Segment Start: The input

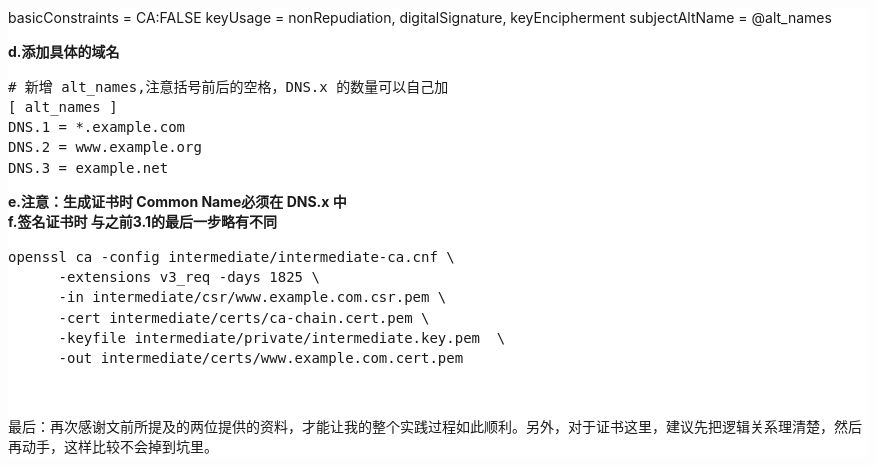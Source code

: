 basicConstraints = CA:FALSE
keyUsage = nonRepudiation, digitalSignature, keyEncipherment
subjectAltName = @alt_names</pre>
<p><strong>d.添加具体的域名</strong></p>
<pre class="brush:other"># 新增 alt_names,注意括号前后的空格，DNS.x 的数量可以自己加
[ alt_names ]
DNS.1 = *.example.com
DNS.2 = www.example.org
DNS.3 = example.net</pre>
<p><strong>e.注意：生成证书时 Common Name必须在 DNS.x 中</strong><br />
<strong>f.签名证书时 与之前3.1的最后一步略有不同</strong></p>
<pre class="brush:other">openssl ca -config intermediate/intermediate-ca.cnf \
      -extensions v3_req -days 1825 \
      -in intermediate/csr/www.example.com.csr.pem \
      -cert intermediate/certs/ca-chain.cert.pem \
      -keyfile intermediate/private/intermediate.key.pem  \
      -out intermediate/certs/www.example.com.cert.pem
</pre>
<p>&nbsp;</p>
<p>最后：再次感谢文前所提及的两位提供的资料，才能让我的整个实践过程如此顺利。另外，对于证书这里，建议先把逻辑关系理清楚，然后再动手，这样比较不会掉到坑里。</p>
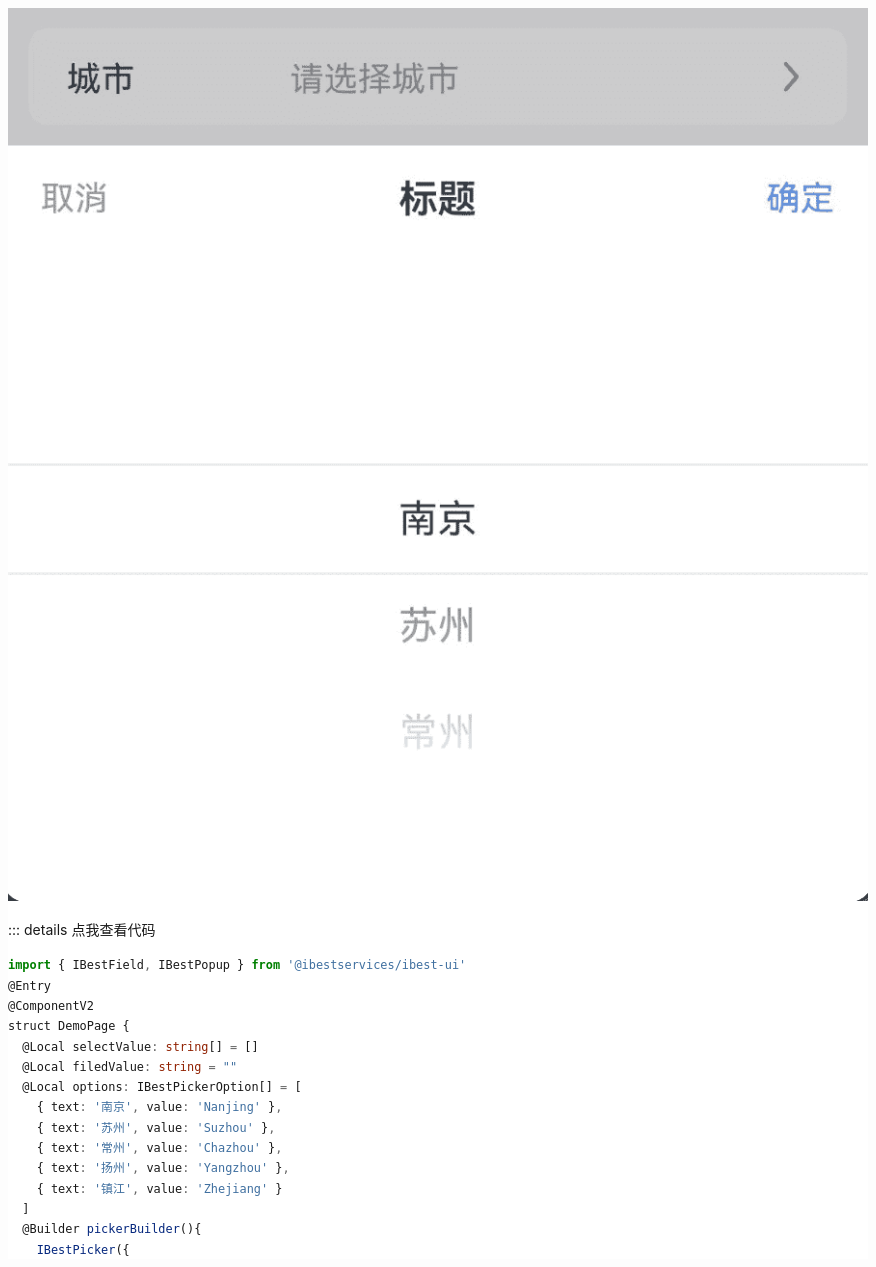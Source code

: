 ![搭配弹出层使用](./images/picker-popup.png)

::: details 点我查看代码
```ts
import { IBestField, IBestPopup } from '@ibestservices/ibest-ui'
@Entry
@ComponentV2
struct DemoPage {
  @Local selectValue: string[] = []
  @Local filedValue: string = ""
  @Local options: IBestPickerOption[] = [
    { text: '南京', value: 'Nanjing' },
    { text: '苏州', value: 'Suzhou' },
    { text: '常州', value: 'Chazhou' },
    { text: '扬州', value: 'Yangzhou' },
    { text: '镇江', value: 'Zhejiang' }
  ]
  @Builder pickerBuilder(){
    IBestPicker({
```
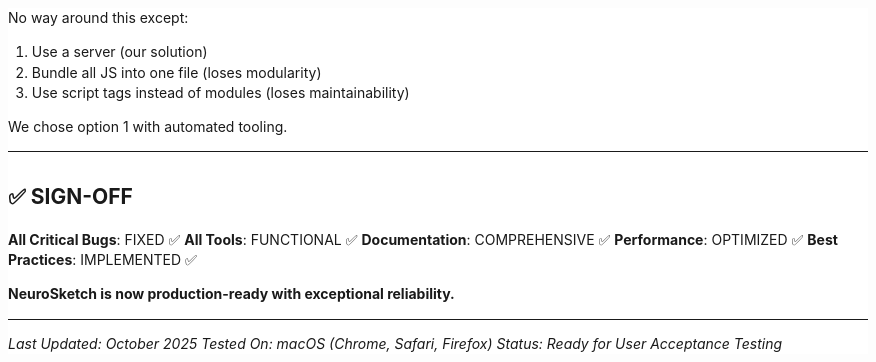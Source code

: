 No way around this except:
1. Use a server (our solution)
2. Bundle all JS into one file (loses modularity)
3. Use script tags instead of modules (loses maintainability)

We chose option 1 with automated tooling.

---

## ✅ **SIGN-OFF**

**All Critical Bugs**: FIXED ✅
**All Tools**: FUNCTIONAL ✅
**Documentation**: COMPREHENSIVE ✅
**Performance**: OPTIMIZED ✅
**Best Practices**: IMPLEMENTED ✅

**NeuroSketch is now production-ready with exceptional reliability.**

---

*Last Updated: October 2025*
*Tested On: macOS (Chrome, Safari, Firefox)*
*Status: Ready for User Acceptance Testing*
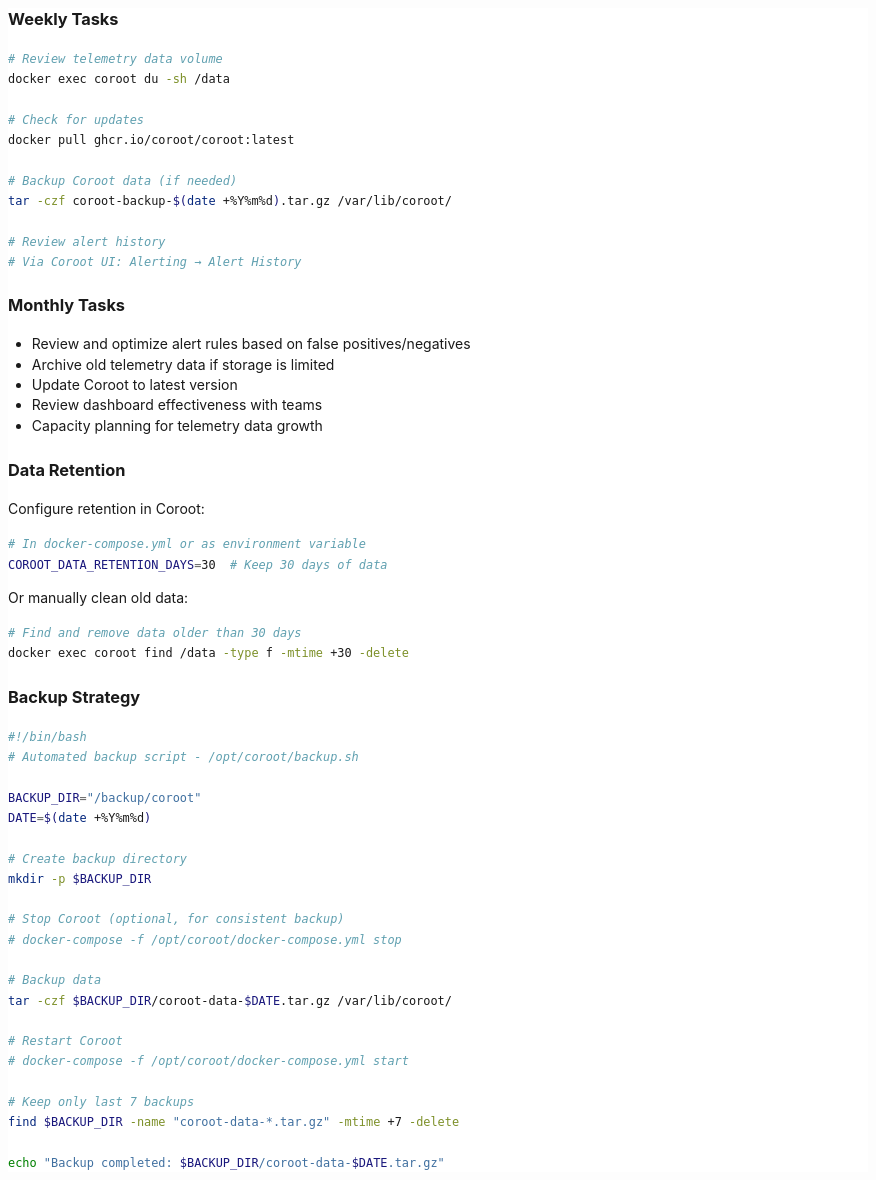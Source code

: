 ### Weekly Tasks

```bash
# Review telemetry data volume
docker exec coroot du -sh /data

# Check for updates
docker pull ghcr.io/coroot/coroot:latest

# Backup Coroot data (if needed)
tar -czf coroot-backup-$(date +%Y%m%d).tar.gz /var/lib/coroot/

# Review alert history
# Via Coroot UI: Alerting → Alert History
```

### Monthly Tasks

- Review and optimize alert rules based on false positives/negatives
- Archive old telemetry data if storage is limited
- Update Coroot to latest version
- Review dashboard effectiveness with teams
- Capacity planning for telemetry data growth

### Data Retention

Configure retention in Coroot:

```bash
# In docker-compose.yml or as environment variable
COROOT_DATA_RETENTION_DAYS=30  # Keep 30 days of data
```

Or manually clean old data:
```bash
# Find and remove data older than 30 days
docker exec coroot find /data -type f -mtime +30 -delete
```

### Backup Strategy

```bash
#!/bin/bash
# Automated backup script - /opt/coroot/backup.sh

BACKUP_DIR="/backup/coroot"
DATE=$(date +%Y%m%d)

# Create backup directory
mkdir -p $BACKUP_DIR

# Stop Coroot (optional, for consistent backup)
# docker-compose -f /opt/coroot/docker-compose.yml stop

# Backup data
tar -czf $BACKUP_DIR/coroot-data-$DATE.tar.gz /var/lib/coroot/

# Restart Coroot
# docker-compose -f /opt/coroot/docker-compose.yml start

# Keep only last 7 backups
find $BACKUP_DIR -name "coroot-data-*.tar.gz" -mtime +7 -delete

echo "Backup completed: $BACKUP_DIR/coroot-data-$DATE.tar.gz"
```
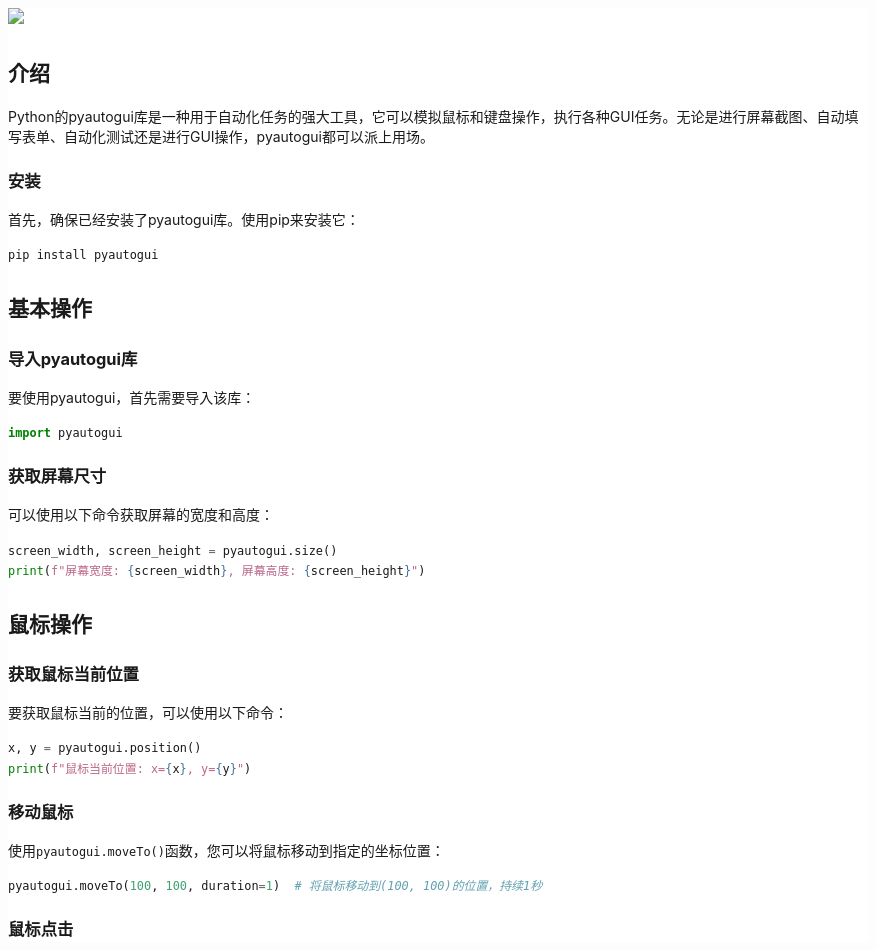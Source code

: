 ![](https://p.ipic.vip/cfnkto.png)

## 介绍

Python的pyautogui库是一种用于自动化任务的强大工具，它可以模拟鼠标和键盘操作，执行各种GUI任务。无论是进行屏幕截图、自动填写表单、自动化测试还是进行GUI操作，pyautogui都可以派上用场。

### 安装

首先，确保已经安装了pyautogui库。使用pip来安装它：

```python
pip install pyautogui
```

## 基本操作

### 导入pyautogui库

要使用pyautogui，首先需要导入该库：

```python
import pyautogui
```

### 获取屏幕尺寸

可以使用以下命令获取屏幕的宽度和高度：

```python
screen_width, screen_height = pyautogui.size()
print(f"屏幕宽度: {screen_width}, 屏幕高度: {screen_height}")
```

## 鼠标操作

### 获取鼠标当前位置

要获取鼠标当前的位置，可以使用以下命令：

```python
x, y = pyautogui.position()
print(f"鼠标当前位置: x={x}, y={y}")
```

### 移动鼠标

使用`pyautogui.moveTo()`函数，您可以将鼠标移动到指定的坐标位置：

```python
pyautogui.moveTo(100, 100, duration=1)  # 将鼠标移动到(100, 100)的位置，持续1秒
```

### 鼠标点击
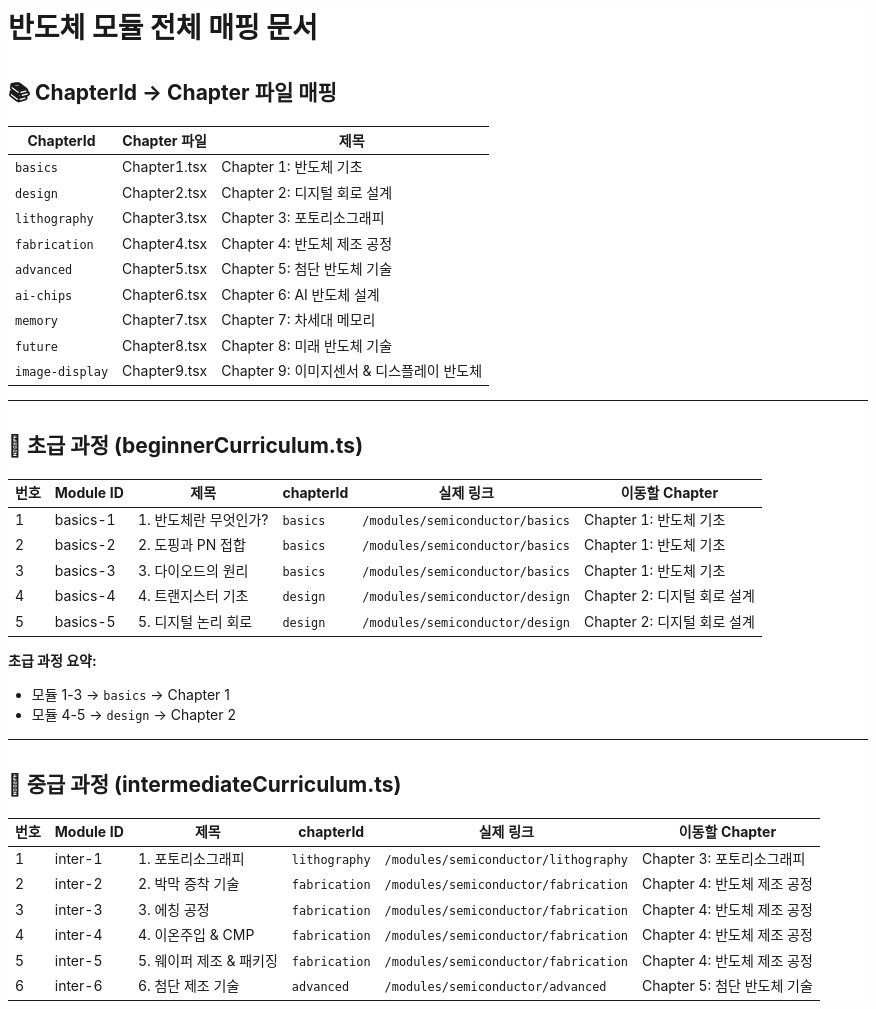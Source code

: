 # 반도체 모듈 전체 매핑 문서

## 📚 ChapterId → Chapter 파일 매핑

| ChapterId | Chapter 파일 | 제목 |
|-----------|-------------|------|
| `basics` | Chapter1.tsx | Chapter 1: 반도체 기초 |
| `design` | Chapter2.tsx | Chapter 2: 디지털 회로 설계 |
| `lithography` | Chapter3.tsx | Chapter 3: 포토리소그래피 |
| `fabrication` | Chapter4.tsx | Chapter 4: 반도체 제조 공정 |
| `advanced` | Chapter5.tsx | Chapter 5: 첨단 반도체 기술 |
| `ai-chips` | Chapter6.tsx | Chapter 6: AI 반도체 설계 |
| `memory` | Chapter7.tsx | Chapter 7: 차세대 메모리 |
| `future` | Chapter8.tsx | Chapter 8: 미래 반도체 기술 |
| `image-display` | Chapter9.tsx | Chapter 9: 이미지센서 & 디스플레이 반도체 |

---

## 📘 초급 과정 (beginnerCurriculum.ts)

| 번호 | Module ID | 제목 | chapterId | 실제 링크 | 이동할 Chapter |
|------|-----------|------|-----------|-----------|----------------|
| 1 | basics-1 | 1. 반도체란 무엇인가? | `basics` | `/modules/semiconductor/basics` | Chapter 1: 반도체 기초 |
| 2 | basics-2 | 2. 도핑과 PN 접합 | `basics` | `/modules/semiconductor/basics` | Chapter 1: 반도체 기초 |
| 3 | basics-3 | 3. 다이오드의 원리 | `basics` | `/modules/semiconductor/basics` | Chapter 1: 반도체 기초 |
| 4 | basics-4 | 4. 트랜지스터 기초 | `design` | `/modules/semiconductor/design` | Chapter 2: 디지털 회로 설계 |
| 5 | basics-5 | 5. 디지털 논리 회로 | `design` | `/modules/semiconductor/design` | Chapter 2: 디지털 회로 설계 |

**초급 과정 요약:**
- 모듈 1-3 → `basics` → Chapter 1
- 모듈 4-5 → `design` → Chapter 2

---

## 📙 중급 과정 (intermediateCurriculum.ts)

| 번호 | Module ID | 제목 | chapterId | 실제 링크 | 이동할 Chapter |
|------|-----------|------|-----------|-----------|----------------|
| 1 | inter-1 | 1. 포토리소그래피 | `lithography` | `/modules/semiconductor/lithography` | Chapter 3: 포토리소그래피 |
| 2 | inter-2 | 2. 박막 증착 기술 | `fabrication` | `/modules/semiconductor/fabrication` | Chapter 4: 반도체 제조 공정 |
| 3 | inter-3 | 3. 에칭 공정 | `fabrication` | `/modules/semiconductor/fabrication` | Chapter 4: 반도체 제조 공정 |
| 4 | inter-4 | 4. 이온주입 & CMP | `fabrication` | `/modules/semiconductor/fabrication` | Chapter 4: 반도체 제조 공정 |
| 5 | inter-5 | 5. 웨이퍼 제조 & 패키징 | `fabrication` | `/modules/semiconductor/fabrication` | Chapter 4: 반도체 제조 공정 |
| 6 | inter-6 | 6. 첨단 제조 기술 | `advanced` | `/modules/semiconductor/advanced` | Chapter 5: 첨단 반도체 기술 |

Segment End: The input

= Exercise objective =
Retype the records above, but only those lines that fall between the line containing "AI 반도체 설계 |" and the line containing "3 | inter-3", with both of those lines included, exactly as written.

= Exercise result =
| `ai-chips` | Chapter6.tsx | Chapter 6: AI 반도체 설계 |
| `memory` | Chapter7.tsx | Chapter 7: 차세대 메모리 |
| `future` | Chapter8.tsx | Chapter 8: 미래 반도체 기술 |
| `image-display` | Chapter9.tsx | Chapter 9: 이미지센서 & 디스플레이 반도체 |

---

## 📘 초급 과정 (beginnerCurriculum.ts)

| 번호 | Module ID | 제목 | chapterId | 실제 링크 | 이동할 Chapter |
|------|-----------|------|-----------|-----------|----------------|
| 1 | basics-1 | 1. 반도체란 무엇인가? | `basics` | `/modules/semiconductor/basics` | Chapter 1: 반도체 기초 |
| 2 | basics-2 | 2. 도핑과 PN 접합 | `basics` | `/modules/semiconductor/basics` | Chapter 1: 반도체 기초 |
| 3 | basics-3 | 3. 다이오드의 원리 | `basics` | `/modules/semiconductor/basics` | Chapter 1: 반도체 기초 |
| 4 | basics-4 | 4. 트랜지스터 기초 | `design` | `/modules/semiconductor/design` | Chapter 2: 디지털 회로 설계 |
| 5 | basics-5 | 5. 디지털 논리 회로 | `design` | `/modules/semiconductor/design` | Chapter 2: 디지털 회로 설계 |

**초급 과정 요약:**
- 모듈 1-3 → `basics` → Chapter 1
- 모듈 4-5 → `design` → Chapter 2

---

## 📙 중급 과정 (intermediateCurriculum.ts)

| 번호 | Module ID | 제목 | chapterId | 실제 링크 | 이동할 Chapter |
|------|-----------|------|-----------|-----------|----------------|
| 1 | inter-1 | 1. 포토리소그래피 | `lithography` | `/modules/semiconductor/lithography` | Chapter 3: 포토리소그래피 |
| 2 | inter-2 | 2. 박막 증착 기술 | `fabrication` | `/modules/semiconductor/fabrication` | Chapter 4: 반도체 제조 공정 |
| 3 | inter-3 | 3. 에칭 공정 | `fabrication` | `/modules/semiconductor/fabrication` | Chapter 4: 반도체 제조 공정 |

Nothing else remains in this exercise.